I'm on Arch linux using qemu / kvm. To ensure stability, I also reserve which CPU cores are used by the win 11 machine which seems to work well, like this:
As an additional note when volitility is very high like on market open I use a high spec google cloud virtual machine based in chicago with a reserved IP which I use to prevent the lag. It alomost always outperforms my local machine but can be expensive so I make sure it is only on for those peak times and is turned off any other time.
Thank you
I may keep the google machine in mind if I need while the wife and I run around on vactaion. My lap top works great most of the time.

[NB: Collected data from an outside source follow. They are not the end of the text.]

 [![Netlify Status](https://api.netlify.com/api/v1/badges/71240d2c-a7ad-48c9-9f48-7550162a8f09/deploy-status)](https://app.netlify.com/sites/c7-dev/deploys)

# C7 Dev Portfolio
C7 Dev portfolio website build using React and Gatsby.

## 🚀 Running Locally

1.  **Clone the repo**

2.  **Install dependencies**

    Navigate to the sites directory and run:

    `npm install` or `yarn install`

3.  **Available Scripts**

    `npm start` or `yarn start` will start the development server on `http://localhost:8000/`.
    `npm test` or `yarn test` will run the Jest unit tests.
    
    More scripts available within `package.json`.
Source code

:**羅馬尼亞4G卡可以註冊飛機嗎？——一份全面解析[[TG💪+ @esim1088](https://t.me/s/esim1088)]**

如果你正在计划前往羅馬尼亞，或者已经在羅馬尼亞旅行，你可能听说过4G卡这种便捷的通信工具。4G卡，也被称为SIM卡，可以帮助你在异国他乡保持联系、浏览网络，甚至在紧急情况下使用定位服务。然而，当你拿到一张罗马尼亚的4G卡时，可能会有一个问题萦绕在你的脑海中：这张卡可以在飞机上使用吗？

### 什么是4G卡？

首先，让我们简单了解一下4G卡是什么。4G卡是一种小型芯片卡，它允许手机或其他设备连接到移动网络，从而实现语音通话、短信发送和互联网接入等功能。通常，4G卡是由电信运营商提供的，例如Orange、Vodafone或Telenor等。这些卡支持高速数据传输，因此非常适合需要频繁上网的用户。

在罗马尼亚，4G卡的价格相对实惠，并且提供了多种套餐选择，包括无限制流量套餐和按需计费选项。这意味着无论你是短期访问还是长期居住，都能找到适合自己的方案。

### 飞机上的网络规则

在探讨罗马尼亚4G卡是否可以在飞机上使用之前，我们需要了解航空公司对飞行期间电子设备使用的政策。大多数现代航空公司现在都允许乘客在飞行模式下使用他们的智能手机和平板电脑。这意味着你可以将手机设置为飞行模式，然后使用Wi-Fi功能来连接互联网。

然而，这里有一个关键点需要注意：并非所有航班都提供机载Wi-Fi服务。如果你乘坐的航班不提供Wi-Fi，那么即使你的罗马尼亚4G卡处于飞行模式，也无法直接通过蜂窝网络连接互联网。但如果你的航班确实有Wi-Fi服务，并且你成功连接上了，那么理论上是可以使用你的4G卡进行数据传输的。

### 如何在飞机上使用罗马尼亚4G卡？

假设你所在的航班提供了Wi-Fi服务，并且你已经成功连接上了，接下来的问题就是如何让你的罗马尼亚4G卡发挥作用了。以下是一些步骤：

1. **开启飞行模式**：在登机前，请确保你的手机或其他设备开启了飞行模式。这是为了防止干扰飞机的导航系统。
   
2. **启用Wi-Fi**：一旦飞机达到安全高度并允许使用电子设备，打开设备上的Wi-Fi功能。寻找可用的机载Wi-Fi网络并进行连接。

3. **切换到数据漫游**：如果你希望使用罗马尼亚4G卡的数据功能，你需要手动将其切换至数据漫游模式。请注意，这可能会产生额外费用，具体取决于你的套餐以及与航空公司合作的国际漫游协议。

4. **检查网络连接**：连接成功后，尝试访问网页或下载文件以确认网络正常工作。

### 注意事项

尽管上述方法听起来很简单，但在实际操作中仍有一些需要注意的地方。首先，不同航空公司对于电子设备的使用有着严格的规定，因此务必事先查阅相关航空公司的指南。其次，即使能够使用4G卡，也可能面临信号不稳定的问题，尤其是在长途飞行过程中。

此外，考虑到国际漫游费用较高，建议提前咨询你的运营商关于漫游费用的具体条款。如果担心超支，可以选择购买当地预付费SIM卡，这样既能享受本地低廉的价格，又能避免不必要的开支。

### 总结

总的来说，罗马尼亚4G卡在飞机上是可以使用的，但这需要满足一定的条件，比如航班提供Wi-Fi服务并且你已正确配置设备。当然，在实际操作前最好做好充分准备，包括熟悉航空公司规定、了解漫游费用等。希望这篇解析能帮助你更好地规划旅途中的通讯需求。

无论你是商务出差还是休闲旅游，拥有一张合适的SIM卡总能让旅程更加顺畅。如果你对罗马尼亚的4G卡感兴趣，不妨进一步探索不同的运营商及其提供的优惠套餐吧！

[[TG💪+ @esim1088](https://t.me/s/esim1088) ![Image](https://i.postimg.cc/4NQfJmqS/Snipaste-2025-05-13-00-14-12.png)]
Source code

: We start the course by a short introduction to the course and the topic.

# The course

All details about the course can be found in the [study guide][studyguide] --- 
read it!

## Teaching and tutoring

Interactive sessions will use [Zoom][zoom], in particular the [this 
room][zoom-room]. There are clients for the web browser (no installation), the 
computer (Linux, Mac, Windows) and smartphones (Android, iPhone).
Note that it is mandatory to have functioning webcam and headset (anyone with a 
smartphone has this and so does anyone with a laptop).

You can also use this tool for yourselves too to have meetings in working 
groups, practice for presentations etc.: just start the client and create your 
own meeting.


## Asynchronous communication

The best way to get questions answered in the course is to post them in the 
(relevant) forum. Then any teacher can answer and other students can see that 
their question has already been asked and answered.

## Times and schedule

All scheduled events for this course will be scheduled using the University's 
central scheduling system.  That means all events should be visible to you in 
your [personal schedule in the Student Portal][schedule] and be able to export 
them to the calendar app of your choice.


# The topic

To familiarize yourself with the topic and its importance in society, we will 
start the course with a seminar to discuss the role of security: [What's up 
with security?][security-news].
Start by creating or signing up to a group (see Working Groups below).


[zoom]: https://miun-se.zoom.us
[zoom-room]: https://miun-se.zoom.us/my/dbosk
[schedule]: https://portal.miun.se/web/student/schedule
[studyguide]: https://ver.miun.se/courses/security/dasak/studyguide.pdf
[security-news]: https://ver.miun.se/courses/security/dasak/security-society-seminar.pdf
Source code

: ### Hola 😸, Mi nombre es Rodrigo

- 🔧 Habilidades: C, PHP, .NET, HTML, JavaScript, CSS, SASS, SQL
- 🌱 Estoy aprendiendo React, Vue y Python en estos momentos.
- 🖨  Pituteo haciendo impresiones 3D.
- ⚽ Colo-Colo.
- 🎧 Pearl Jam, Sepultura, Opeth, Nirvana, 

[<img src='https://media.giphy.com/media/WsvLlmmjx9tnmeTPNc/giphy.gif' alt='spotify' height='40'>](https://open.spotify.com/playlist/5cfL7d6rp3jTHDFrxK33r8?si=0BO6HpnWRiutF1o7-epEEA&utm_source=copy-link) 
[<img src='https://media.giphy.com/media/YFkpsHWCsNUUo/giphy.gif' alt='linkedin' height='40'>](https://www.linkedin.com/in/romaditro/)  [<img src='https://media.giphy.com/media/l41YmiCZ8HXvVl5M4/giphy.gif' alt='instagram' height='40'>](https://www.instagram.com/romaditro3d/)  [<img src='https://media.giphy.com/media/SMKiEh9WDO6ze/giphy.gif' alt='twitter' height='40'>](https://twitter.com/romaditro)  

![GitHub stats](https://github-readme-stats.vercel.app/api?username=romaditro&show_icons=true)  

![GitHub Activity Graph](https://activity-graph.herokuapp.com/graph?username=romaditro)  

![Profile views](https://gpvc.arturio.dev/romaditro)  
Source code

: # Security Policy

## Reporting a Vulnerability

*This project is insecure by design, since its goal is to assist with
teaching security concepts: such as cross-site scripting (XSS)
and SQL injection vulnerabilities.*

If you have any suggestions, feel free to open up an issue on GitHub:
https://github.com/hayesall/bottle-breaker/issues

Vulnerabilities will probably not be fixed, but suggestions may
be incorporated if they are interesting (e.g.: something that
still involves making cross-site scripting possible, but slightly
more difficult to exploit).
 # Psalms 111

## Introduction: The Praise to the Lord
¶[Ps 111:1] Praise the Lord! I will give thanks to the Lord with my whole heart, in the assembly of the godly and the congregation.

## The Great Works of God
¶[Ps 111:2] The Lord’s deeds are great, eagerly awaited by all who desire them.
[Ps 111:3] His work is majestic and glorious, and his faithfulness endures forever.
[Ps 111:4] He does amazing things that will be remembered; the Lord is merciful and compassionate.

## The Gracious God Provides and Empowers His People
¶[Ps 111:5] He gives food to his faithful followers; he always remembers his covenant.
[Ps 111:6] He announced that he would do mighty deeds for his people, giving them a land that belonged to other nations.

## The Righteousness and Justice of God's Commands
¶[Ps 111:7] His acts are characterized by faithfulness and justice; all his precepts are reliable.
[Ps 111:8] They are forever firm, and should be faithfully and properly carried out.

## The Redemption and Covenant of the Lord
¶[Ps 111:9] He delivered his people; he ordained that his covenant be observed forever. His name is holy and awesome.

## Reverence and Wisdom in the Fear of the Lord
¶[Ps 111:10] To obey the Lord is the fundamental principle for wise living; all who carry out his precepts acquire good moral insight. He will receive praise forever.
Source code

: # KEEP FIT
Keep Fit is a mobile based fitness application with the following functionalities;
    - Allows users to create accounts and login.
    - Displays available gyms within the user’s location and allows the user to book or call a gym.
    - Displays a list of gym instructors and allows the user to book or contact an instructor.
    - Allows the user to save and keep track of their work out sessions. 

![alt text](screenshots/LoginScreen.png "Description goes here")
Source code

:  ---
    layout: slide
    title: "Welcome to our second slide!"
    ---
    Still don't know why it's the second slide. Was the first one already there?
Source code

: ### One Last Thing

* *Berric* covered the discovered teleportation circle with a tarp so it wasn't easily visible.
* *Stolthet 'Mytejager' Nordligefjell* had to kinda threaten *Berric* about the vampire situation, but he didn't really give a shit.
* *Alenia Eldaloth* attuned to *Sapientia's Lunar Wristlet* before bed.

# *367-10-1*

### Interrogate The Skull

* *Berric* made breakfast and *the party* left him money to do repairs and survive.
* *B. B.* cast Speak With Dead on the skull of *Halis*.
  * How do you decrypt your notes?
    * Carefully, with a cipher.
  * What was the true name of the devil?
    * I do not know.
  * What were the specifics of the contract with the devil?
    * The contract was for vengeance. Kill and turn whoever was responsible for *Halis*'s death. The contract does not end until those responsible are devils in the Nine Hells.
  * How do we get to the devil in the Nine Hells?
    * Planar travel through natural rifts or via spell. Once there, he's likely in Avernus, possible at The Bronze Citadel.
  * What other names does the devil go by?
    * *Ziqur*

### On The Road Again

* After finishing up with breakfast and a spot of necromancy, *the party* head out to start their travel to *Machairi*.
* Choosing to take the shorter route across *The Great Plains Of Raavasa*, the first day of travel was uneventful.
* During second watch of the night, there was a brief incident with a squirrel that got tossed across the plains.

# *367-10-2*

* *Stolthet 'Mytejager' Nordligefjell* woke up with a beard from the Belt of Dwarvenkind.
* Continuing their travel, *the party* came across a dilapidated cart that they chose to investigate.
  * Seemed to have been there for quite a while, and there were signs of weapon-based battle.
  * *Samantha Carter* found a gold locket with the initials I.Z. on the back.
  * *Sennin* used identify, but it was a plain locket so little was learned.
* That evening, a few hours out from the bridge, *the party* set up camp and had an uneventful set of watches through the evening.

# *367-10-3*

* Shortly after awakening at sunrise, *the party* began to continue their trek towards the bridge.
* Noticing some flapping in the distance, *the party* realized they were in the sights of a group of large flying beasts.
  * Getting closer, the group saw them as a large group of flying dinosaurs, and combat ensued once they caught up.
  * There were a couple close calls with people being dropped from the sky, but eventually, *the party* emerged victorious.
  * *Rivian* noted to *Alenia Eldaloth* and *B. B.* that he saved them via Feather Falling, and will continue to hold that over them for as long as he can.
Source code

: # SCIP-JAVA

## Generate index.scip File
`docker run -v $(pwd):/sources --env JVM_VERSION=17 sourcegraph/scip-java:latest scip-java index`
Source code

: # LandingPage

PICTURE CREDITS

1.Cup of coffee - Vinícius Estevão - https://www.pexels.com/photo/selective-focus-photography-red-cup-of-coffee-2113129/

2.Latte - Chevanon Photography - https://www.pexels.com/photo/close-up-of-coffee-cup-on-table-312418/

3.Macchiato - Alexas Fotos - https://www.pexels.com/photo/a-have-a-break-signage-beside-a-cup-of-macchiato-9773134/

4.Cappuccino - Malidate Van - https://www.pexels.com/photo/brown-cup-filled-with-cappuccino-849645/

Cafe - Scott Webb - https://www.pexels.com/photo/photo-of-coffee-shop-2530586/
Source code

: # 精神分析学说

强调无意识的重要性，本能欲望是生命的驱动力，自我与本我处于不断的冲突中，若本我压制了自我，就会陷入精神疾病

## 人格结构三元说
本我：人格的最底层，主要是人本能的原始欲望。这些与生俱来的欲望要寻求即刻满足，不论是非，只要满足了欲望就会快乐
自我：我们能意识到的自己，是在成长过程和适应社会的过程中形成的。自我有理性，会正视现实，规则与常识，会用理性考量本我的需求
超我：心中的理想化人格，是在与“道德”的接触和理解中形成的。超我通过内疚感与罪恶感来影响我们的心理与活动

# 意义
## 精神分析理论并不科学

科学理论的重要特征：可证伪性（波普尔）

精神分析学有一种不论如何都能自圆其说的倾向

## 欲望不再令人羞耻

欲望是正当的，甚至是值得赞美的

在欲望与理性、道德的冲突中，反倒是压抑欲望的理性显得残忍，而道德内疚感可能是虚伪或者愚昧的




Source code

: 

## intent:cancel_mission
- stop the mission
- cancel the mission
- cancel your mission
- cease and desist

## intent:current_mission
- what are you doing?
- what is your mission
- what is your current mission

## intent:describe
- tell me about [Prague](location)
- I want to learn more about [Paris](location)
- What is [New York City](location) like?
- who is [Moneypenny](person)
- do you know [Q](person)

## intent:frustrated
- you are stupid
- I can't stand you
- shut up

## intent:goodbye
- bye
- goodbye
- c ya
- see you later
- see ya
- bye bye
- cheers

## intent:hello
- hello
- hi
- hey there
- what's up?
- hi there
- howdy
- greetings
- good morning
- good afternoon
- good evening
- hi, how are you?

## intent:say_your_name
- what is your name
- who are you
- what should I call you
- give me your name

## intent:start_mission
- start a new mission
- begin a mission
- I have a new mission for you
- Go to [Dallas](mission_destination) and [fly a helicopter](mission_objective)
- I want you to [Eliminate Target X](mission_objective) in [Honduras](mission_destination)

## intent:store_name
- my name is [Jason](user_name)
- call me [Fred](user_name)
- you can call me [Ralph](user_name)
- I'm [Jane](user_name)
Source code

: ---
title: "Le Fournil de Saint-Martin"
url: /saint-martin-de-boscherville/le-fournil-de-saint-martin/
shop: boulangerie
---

I watched a video about a gamer on a boat running the new starlink net with really low latency , But I'm not sure I want to pay 2500 for equipment and 200 plus for a month of service to only use it two or three times a year.
Anyway thanks and have a great day
You do not need a super computer to host a Windows 10 virtual machine running NinjaTrader 8.1. I trade price action on 5 minute bars without any problems on a Linux machine. There is some latency, primary with vertical screen scrolling, but not a show stopper for my purposes. I run Ninja trader 24/5 without incident. I use Strategy Analyser to backtest, and write and compile new Ninja scripts with no problem.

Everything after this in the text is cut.